Work instructions:
In the material below, find each line that contains the word "registrid" and copy it.
(Beginning of Data records)
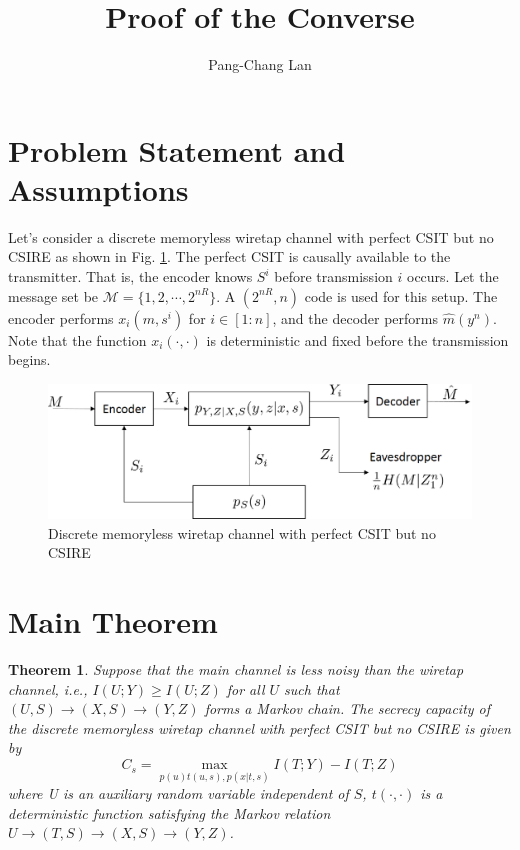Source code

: \documentclass[12pt, Draft, onecolumn]{IEEEtran}
\def\ie{{\it i.e., }}
\def\calM{{\mathcal{M}}}
\newtheorem{theorem}{Theorem}
\begin{document}
\title{Proof of the Converse}
\author{Pang-Chang Lan}
\maketitle

\section{Problem Statement and Assumptions}
Let's consider a discrete memoryless wiretap channel with perfect CSIT but no CSIRE as shown in Fig. \ref{fig.secrecy_noCSIR_channel}. The perfect CSIT is causally available to the transmitter. That is, the encoder knows $S^i$ before transmission $i$ occurs. Let the message set be $\calM=\{1,2,\cdots,2^{nR}\}$. A $(2^{nR},n)$ code is used for this setup. The encoder performs $x_i(m,s^i)$ for $i\in [1:n]$, and the decoder performs $\hat{m}(y^n)$. Note that the function $x_i(\cdot, \cdot)$ is deterministic and fixed before the transmission begins.

\begin{figure}[h]
\centering
\includegraphics[scale=.6]{figs/secrecy_noCSIR_channel}
\caption{Discrete memoryless wiretap channel with perfect CSIT but no CSIRE}
\label{fig.secrecy_noCSIR_channel}
\end{figure}

\section{Main Theorem}
\begin{theorem}
Suppose that the main channel is less noisy than the wiretap channel, \ie $I(U;Y)\geq I(U;Z)$ for all $U$ such that $(U,S)\rightarrow (X,S)\rightarrow (Y,Z)$ forms a Markov chain. The secrecy capacity of the discrete memoryless wiretap channel with perfect CSIT but no CSIRE is given by
\begin{equation}
C_s = \max_{p(u)t(u,s),p(x|t,s)} I(T;Y)-I(T;Z)
\end{equation}
where U is an auxiliary random variable independent of $S$, $t(\cdot,\cdot)$ is a deterministic function satisfying the Markov relation $U\rightarrow (T,S)\rightarrow (X,S)\rightarrow (Y,Z)$.
\end{theorem}
\end{document}
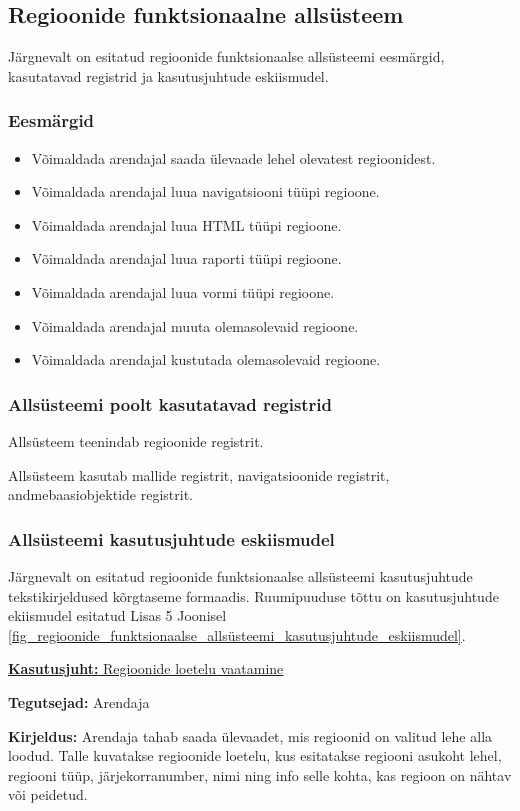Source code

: \documentclass[a4paper,12pt]{article} %
\begin{document}
\subsection{Regioonide funktsionaalne allsüsteem}
Järgnevalt on esitatud regioonide funktsionaalse allsüsteemi eesmärgid, kasutatavad registrid ja kasutusjuhtude eskiismudel.
\subsubsection{Eesmärgid}
\begin{itemize}
\item Võimaldada arendajal saada ülevaade lehel olevatest regioonidest.
\item Võimaldada arendajal luua navigatsiooni tüüpi regioone.
\item Võimaldada arendajal luua HTML tüüpi regioone.
\item Võimaldada arendajal luua raporti tüüpi regioone.
\item Võimaldada arendajal luua vormi tüüpi regioone.
\item Võimaldada arendajal muuta olemasolevaid regioone.
\item Võimaldada arendajal kustutada olemasolevaid regioone.
\end{itemize}
\subsubsection{Allsüsteemi poolt kasutatavad registrid}
Allsüsteem teenindab regioonide registrit.\par
Allsüsteem kasutab mallide registrit, navigatsioonide registrit, andmebaasiobjektide registrit.
\subsubsection{Allsüsteemi kasutusjuhtude eskiismudel}
Järgnevalt on esitatud regioonide funktsionaalse allsüsteemi kasutusjuhtude tekstikirjeldused kõrgtaseme formaadis. Ruumipuuduse tõttu on kasutusjuhtude ekiismudel esitatud Lisas 5 Joonisel \ref{fig_regioonide_funktsionaalse_allsüsteemi_kasutusjuhtude_eskiismudel}.

\underline{\textbf{Kasutusjuht:} Regioonide loetelu vaatamine}
\par
\textbf{Tegutsejad:} Arendaja
\par
\textbf{Kirjeldus:} Arendaja tahab saada ülevaadet, mis regioonid on valitud lehe alla loodud. Talle kuvatakse regioonide loetelu, kus esitatakse regiooni asukoht lehel, regiooni tüüp, järjekorranumber, nimi ning info selle kohta, kas regioon on nähtav või peidetud.
\par
\end{document}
(End of Data records)
Task output:
Järgnevalt on esitatud regioonide funktsionaalse allsüsteemi eesmärgid, kasutatavad registrid ja kasutusjuhtude eskiismudel.
\subsubsection{Allsüsteemi poolt kasutatavad registrid}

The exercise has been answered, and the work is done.